**Problem to work on:** Please make an exact transcription of the records, keeping the pictures out of it.

**Data section:**
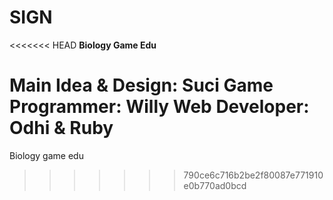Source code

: # SIGN
<<<<<<< HEAD
**Biology Game Edu**

**Main Idea & Design:** Suci
**Game Programmer:** Willy
**Web Developer:** Odhi & Ruby
=======
Biology game edu
>>>>>>> 790ce6c716b2be2f80087e771910e0b770ad0bcd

**Result of this task:**
Source code

: # SIGN
<<<<<<< HEAD
**Biology Game Edu**

**Main Idea & Design:** Suci
**Game Programmer:** Willy
**Web Developer:** Odhi & Ruby
=======
Biology game edu
>>>>>>> 790ce6c716b2be2f80087e771910e0b770ad0bcd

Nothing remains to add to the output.